How young she was, he thought; how could one put it!

“The method is all right,” he said, “and the voice is lovely; but how can you sing that song when you don’t know what it means,—or sing anything, when you don’t know, yet, what anything means?”

Then he saw he had tried too much. Generations of convention rose up to cut off her instinct for what he was saying.

“I’m afraid I don’t know what you mean,” she murmured. Her eyes had fluttered fearfully from his, caught Thair’s across the room. In answer to their unconscious distress, Thair quizzically smiled. He came dawdling across to where Julia and Longacre stood, by this time conspicuously isolated.

Longacre turned not too graciously to this approach, and saw that their situation had drawn another regard. Mrs. Essington, just quitted by Thair, was looking, and she too, he fancied, not without a smile.


CHAPTER III
MRS. ESSINGTON RUNS AWAY FROM HERSELF

FLORENCE ESSINGTON woke with a flood of early sun across her bed, and the sound of the ocean in her ears. But the fringes of hardy yellow jessamine around her windows smothered the salt smell of it. The air of the room suggested gardens, and the sea sound was but a background for the clear human voices a-chatter somewhere among the hydrangeas and heliotrope. The out-of-doors invaded the house in a positive summons. A dozen retrospections had lifted and dissolved with the fog.

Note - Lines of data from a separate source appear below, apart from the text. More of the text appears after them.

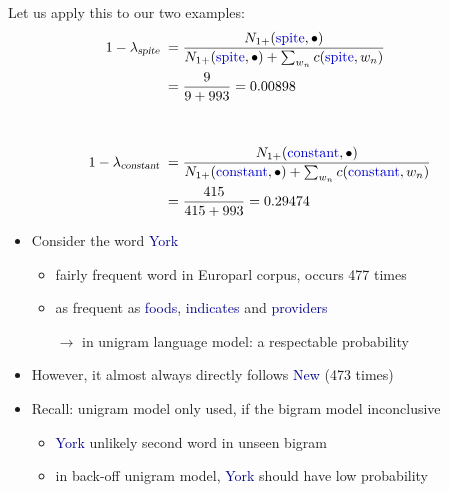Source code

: \documentclass[landscape]{slides}
\newcommand{\example}[1]{\textcolor{darkblue}{\rm #1}}
\newcommand{\maths}[1]{\textcolor{purple}{#1}}
\begin{document}
\vspace{10mm}
Let us apply this to our two examples:
\maths{\begin{equation*}
\begin{split}
1-\lambda_{\text{\em spite}} \;&= \frac{N_{1+}(\text{\example{spite}},\bullet)}{N_{1+}(\text{\example{spite}},\bullet) + \sum_{w_n} c(\text{\example{spite}},w_n)}\\
&= \frac{9}{9+993} = 0.00898\\[10mm]
1-\lambda_{\text{\em constant}} \;&= \frac{N_{1+}(\text{\example{constant}},\bullet)}{N_{1+}(\text{\example{constant}},\bullet) + \sum_{w_n} c(\text{\example{constant}},w_n)}\\
&= \frac{415}{415+993} = 0.29474
\end{split}
\end{equation*}}



\vspace{10mm}
\begin{itemize}
\item Consider the word \example{York}
\begin{itemize} 
\item fairly frequent word in Europarl corpus, occurs 477 times 
\item as frequent as \example{foods}, \example{indicates} and \example{providers}
\item[$\rightarrow$] in unigram language model: a respectable probability
\end{itemize}
\item However, it almost always directly follows \example{New} (473 times)
\item Recall: unigram model only used, if the bigram model inconclusive
\begin{itemize}
\item \example{York} unlikely second word in unseen bigram
\item in back-off unigram model, \example{York} should have low probability
\end{itemize}
\end{itemize}

\end{document}
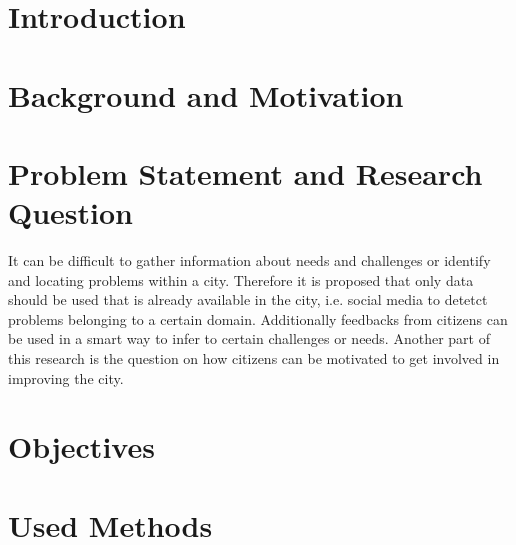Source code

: \documentclass{article}
\begin{document}
	\hfill	
	\section{Introduction}
	\startsection
	\closesection
	
	\section{Background and Motivation}
	\startsection
	\closesection
	
	\section{Problem Statement and Research Question}
	\startsection
		It can be difficult to gather information about needs and challenges or identify and locating problems within a city. Therefore it is proposed that only data should be used that is already available in the city, i.e. social media to detetct problems belonging to a certain domain. Additionally feedbacks from citizens can be used in a smart way to infer to certain challenges or needs. Another part of this research is the question on how citizens can be motivated to get involved in improving the city.
	\closesection
	
	\section{Objectives}
	\startsection
	\closesection
	
	\section{Used Methods}
	\startsection
	\closesection
\end{document}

Her veins seemed distended with fresh blood, her heart quickened with the sharp chorus of wild canaries, the chattering flights of linnets flashing across her window. She asked her reflection in the glass if a woman who appeared fresh at seven in the morning could well accuse herself of age? Her foot was like a young girl’s on the wide stair descending to the reception-hall. That sharp, exquisite freshness that a wet night leaves behind it met her on the threshold.

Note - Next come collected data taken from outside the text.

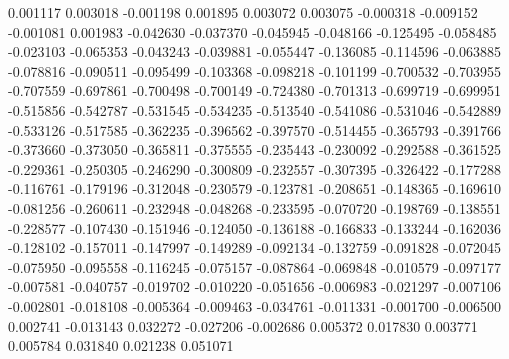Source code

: 0.001117
0.003018
-0.001198
0.001895
0.003072
0.003075
-0.000318
-0.009152
-0.001081
0.001983
-0.042630
-0.037370
-0.045945
-0.048166
-0.125495
-0.058485
-0.023103
-0.065353
-0.043243
-0.039881
-0.055447
-0.136085
-0.114596
-0.063885
-0.078816
-0.090511
-0.095499
-0.103368
-0.098218
-0.101199
-0.700532
-0.703955
-0.707559
-0.697861
-0.700498
-0.700149
-0.724380
-0.701313
-0.699719
-0.699951
-0.515856
-0.542787
-0.531545
-0.534235
-0.513540
-0.541086
-0.531046
-0.542889
-0.533126
-0.517585
-0.362235
-0.396562
-0.397570
-0.514455
-0.365793
-0.391766
-0.373660
-0.373050
-0.365811
-0.375555
-0.235443
-0.230092
-0.292588
-0.361525
-0.229361
-0.250305
-0.246290
-0.300809
-0.232557
-0.307395
-0.326422
-0.177288
-0.116761
-0.179196
-0.312048
-0.230579
-0.123781
-0.208651
-0.148365
-0.169610
-0.081256
-0.260611
-0.232948
-0.048268
-0.233595
-0.070720
-0.198769
-0.138551
-0.228577
-0.107430
-0.151946
-0.124050
-0.136188
-0.166833
-0.133244
-0.162036
-0.128102
-0.157011
-0.147997
-0.149289
-0.092134
-0.132759
-0.091828
-0.072045
-0.075950
-0.095558
-0.116245
-0.075157
-0.087864
-0.069848
-0.010579
-0.097177
-0.007581
-0.040757
-0.019702
-0.010220
-0.051656
-0.006983
-0.021297
-0.007106
-0.002801
-0.018108
-0.005364
-0.009463
-0.034761
-0.011331
-0.001700
-0.006500
0.002741
-0.013143
0.032272
-0.027206
-0.002686
0.005372
0.017830
0.003771
0.005784
0.031840
0.021238
0.051071
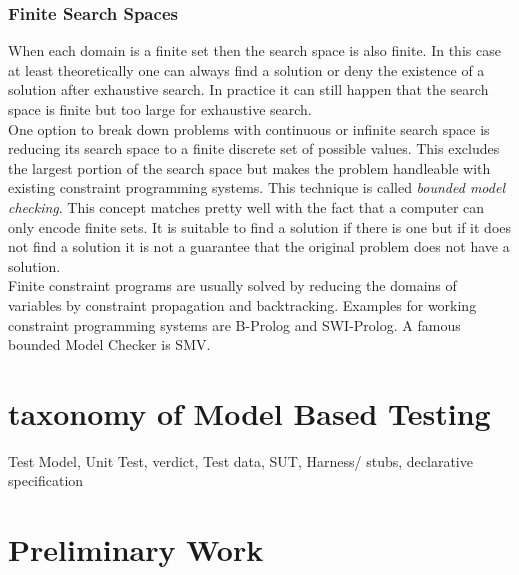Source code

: \subsubsection{Finite Search Spaces}
When each domain is a finite set then the search space is also finite. In this case at least theoretically one can always find a solution or deny the existence of a solution after exhaustive search. In practice it can still happen that the search space is finite but too large for exhaustive search.\\
One option to break down problems with continuous or infinite search space is reducing its search space to a finite discrete set of possible values. This excludes the largest portion of the search space but makes the problem handleable with existing constraint programming systems. This technique is called \emph{bounded model checking}. This concept matches pretty well with the fact that a computer can only encode finite sets. It is suitable to find a solution if there is one but if it does not find a solution it is not a guarantee that the original problem does not have a solution.\\
Finite constraint programs are usually solved by reducing the domains of variables by constraint propagation and backtracking. Examples for working constraint programming systems are B-Prolog and SWI-Prolog\cite{citation needed}. A famous bounded Model Checker is SMV\cite{citation needed}. 




\section{taxonomy of Model Based Testing}
Test Model,
Unit Test,
verdict,
Test data,
SUT,
Harness/ stubs,
declarative specification

\section{Preliminary Work}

The house stood back in the billow of a hill. The drive rushed in wide sweeps down a glittering greensward dashed with dark oaks that thickened to a belt at the base of the hill, where the road cut whitely through them; beyond, the cypresses standing up against the blue circle of sea, and the fog, a continent of pearl and shadow, stealing back across the ocean’s floor. It hid the southern horizon, but northward she could see the sunlight on the windows of Santa Cruz. She looked over the whole semicircle of sea and shore. The length of the coast, trembling out of sight in a quivering mist of spray; the unending hill and hollow, lifting and falling away into the sky; the everlasting, encompassing ocean, lifted her out of herself with their power of infinity. The sparkle of the sea drew into her eyes. The buoyant spirit of a joy that only breathes under a new-risen sun was reflected in her face.